On October 16, 1974, WMECO’s lawyers finally replied in the negative to the Federal Power Commission’s questions, stating they still had not implemented the required study which would offer answers to questions about the impacts of reversing the flow of the Connecticut:

“Staff also inquired whether the Company had a study on the effect of hydrology caused by the pumping of Northfield Mountain project this year. The Northfield Licensees have not made a formal study but are accumulating data with respect to Pond elevations, flows and other operating data.”

EVERYBODY KNEW 50 YEARS AGO: yet nobody came to the Connecticut’s rescue…

BUT TODAY CITIZENS are standing up for the living river owed future generations. SEE BELOW for the latest entries into the FERC public record…

BUT FIRST, here’s how it can be done:
Go to: www.ferc.gov; then to “Documents and Filings”; then click on the “Quick Links” tab for FERC Online on the right; and then to “eComment” on the page that opens. Follow directions for “Hydroelectric License/Re-license Proceedings (P – Project Number),” and BE SURE TO use Northfield’s FERC project number, P-2485, to enter your comments.

HERE ARE THE LATEST:

Document Accession #: 20220111-5033 Filed Date: 01/11/2022
Elizabeth J Erickson, Colrain, MA.

As a long time resident of Franklin County I have for a long time been very concerned about the environmental and ecosystem destruction at Northfield mountain because of the power generating plant there. I have been following the research about the decline in fish populations in the Connecticut River nearby because of the turbines and am strongly opposed to the reicensing of the First Light hydropower plant there. I’m actually shocked that the relicensing is even being considered given all that is now known about how destructive the plant is. Please deny any future license of power generation of Northfield Mountain.

thank you,
Elizabeth Erickson
Colrain, Massachusetts

Document Accession #: 20220111-5005 Filed Date: 01/11/2022
John Hoffman, Shelburne Falls, MA.

I am writing to ask that you deny a continuation of the license for FirstLight Hydro Generating Company. The project began as a way to make use of excess power from the Vernon Nuclear Power Plant. That plant is now closed. This license is now simply a vehicle for FirstLight to use its capitol to make a profit.
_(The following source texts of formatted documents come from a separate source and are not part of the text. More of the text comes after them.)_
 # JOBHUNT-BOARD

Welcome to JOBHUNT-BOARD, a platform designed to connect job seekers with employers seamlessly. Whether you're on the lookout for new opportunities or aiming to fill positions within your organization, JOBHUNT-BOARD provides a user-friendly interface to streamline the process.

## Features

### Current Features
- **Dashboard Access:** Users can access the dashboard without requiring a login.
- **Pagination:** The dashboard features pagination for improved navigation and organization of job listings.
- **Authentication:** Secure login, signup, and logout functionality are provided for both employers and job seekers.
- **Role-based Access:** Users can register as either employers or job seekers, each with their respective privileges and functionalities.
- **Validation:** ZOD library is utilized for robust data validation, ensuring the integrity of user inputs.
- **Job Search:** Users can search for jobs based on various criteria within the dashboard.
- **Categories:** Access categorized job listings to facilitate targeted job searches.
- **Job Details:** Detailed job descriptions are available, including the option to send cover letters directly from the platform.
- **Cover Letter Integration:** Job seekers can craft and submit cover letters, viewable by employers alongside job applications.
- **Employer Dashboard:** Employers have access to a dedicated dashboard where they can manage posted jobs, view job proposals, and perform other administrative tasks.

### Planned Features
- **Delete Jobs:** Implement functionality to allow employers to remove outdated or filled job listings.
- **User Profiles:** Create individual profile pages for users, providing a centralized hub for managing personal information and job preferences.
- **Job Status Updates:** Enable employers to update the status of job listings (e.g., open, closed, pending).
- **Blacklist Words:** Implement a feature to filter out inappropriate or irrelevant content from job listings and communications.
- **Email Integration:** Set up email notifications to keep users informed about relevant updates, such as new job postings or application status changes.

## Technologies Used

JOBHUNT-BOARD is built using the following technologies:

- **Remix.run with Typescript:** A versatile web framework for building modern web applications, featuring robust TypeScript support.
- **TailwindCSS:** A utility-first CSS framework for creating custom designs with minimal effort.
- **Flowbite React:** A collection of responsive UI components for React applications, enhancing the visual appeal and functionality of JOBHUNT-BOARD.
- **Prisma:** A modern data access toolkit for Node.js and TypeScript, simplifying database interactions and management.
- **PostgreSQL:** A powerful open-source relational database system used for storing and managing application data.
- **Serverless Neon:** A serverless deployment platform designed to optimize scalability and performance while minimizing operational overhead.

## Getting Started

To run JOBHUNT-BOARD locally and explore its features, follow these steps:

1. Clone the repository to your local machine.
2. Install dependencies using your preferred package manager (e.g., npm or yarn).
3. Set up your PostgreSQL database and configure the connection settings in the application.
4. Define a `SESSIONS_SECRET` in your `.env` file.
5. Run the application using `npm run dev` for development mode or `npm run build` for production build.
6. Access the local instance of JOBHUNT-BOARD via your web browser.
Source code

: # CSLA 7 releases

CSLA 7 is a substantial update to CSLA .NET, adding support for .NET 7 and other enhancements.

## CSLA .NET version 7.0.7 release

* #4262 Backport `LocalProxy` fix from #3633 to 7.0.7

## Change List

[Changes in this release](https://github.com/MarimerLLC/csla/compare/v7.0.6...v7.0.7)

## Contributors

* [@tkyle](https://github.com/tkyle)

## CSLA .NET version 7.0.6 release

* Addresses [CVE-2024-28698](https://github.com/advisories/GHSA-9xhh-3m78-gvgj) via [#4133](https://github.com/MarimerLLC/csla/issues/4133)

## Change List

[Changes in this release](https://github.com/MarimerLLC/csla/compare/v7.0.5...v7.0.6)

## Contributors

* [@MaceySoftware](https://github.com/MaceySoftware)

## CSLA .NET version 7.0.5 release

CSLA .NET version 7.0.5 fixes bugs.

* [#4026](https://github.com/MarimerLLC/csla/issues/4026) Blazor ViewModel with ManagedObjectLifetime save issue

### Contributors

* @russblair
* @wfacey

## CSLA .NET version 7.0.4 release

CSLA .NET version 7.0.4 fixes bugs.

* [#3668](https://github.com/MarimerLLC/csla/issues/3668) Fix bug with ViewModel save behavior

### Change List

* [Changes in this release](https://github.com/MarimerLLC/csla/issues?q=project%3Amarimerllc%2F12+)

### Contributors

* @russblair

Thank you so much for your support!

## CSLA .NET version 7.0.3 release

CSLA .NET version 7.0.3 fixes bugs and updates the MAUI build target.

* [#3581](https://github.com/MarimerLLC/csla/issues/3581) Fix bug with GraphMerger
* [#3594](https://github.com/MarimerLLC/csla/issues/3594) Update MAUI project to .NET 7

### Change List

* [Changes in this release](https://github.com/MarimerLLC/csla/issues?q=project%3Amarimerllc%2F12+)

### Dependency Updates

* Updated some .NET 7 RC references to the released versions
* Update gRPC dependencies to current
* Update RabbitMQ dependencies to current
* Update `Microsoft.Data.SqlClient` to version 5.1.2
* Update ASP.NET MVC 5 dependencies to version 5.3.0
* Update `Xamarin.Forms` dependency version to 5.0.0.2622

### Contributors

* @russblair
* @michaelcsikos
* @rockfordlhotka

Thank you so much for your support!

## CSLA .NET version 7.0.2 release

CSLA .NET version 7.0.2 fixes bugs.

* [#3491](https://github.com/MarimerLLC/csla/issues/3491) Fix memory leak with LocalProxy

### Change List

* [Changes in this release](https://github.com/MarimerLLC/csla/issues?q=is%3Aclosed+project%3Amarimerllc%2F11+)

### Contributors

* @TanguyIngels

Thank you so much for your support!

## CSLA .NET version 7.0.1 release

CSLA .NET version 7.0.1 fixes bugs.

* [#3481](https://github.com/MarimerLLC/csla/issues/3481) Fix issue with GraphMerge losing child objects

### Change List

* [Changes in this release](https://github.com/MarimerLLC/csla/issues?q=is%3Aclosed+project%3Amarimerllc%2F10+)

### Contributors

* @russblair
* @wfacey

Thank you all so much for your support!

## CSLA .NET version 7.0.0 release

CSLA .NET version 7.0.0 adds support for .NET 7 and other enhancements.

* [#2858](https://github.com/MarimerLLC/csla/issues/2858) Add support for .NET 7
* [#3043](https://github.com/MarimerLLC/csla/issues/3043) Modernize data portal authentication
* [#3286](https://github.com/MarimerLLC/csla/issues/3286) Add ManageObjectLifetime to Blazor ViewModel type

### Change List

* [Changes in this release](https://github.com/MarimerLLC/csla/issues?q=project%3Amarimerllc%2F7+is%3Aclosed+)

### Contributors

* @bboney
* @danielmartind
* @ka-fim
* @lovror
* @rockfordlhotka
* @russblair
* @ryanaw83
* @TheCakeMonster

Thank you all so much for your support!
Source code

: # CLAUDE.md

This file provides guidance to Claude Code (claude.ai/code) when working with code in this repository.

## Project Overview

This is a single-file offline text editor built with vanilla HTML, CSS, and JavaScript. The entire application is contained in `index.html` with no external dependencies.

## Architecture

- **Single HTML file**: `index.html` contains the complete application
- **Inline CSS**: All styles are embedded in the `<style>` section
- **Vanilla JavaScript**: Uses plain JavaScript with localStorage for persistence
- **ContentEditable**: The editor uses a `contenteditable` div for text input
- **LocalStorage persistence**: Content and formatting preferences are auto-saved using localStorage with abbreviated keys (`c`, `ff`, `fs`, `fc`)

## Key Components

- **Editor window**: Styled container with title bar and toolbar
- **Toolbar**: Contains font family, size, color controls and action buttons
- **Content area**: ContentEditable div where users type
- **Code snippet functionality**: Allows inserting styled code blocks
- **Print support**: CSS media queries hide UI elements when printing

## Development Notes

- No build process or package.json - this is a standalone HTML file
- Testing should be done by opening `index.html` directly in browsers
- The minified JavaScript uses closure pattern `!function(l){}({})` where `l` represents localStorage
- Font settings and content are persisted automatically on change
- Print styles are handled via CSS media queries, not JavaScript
That profit comes at the expense of the Connecticut River, one of the glories of New England, and the source of outstanding agricultural soils in the Connecticut River valley. Now that we possess a vastly more sophisticated understanding of river ecology, the damage to the river is elaborately documented.

By sucking large volumes of water out of the river and then disgorging them back, the company erodes the river banks which in turn damages water quality. The turbines through which water is sucked destroy aquatic life, from adult fish, to their young and down to their eggs.

This is a primitive way to treat a river. No company in our present era should be allowed to inflict such damage. This river is a part of the commonwealth of Massachusetts. We the citizens ask you to protect the invaluable ecosystem of our preeminent river and deny FirstLight its license.
Future generations will thank you.

Document Accession #: 20220111-5004 Filed Date: 01/11/2022
Molly Freeland, Gill, MA.

To whom it may concern,
I am a resident of Gill Massachusetts and I request that you do not let Northfield Mountain Pump Station renew their license. The pump station is killing all life it sucks up from the river. Millions of fish are dyeing every year, including endangered short nose sturgeon. The pump station causes major erosion in the river banks which then spreads pollution. The pump station is escalating climate change when we need to be looking to renewable energy sources. Please say no to the pump station for our children, grandchildren, all life and the planet.
Sincerely,
Molly Freeland

Document Accession #: 20220111-5002 Filed Date: 01/11/2022
Irma Lorraine Pearson, Greenfield, MA.

If we, residing in the Democratic heart of our country, cannot save the only large river we have, and all the life in it, we are putting our imprimature on the destruction of our planet for the sake of building private fortunes.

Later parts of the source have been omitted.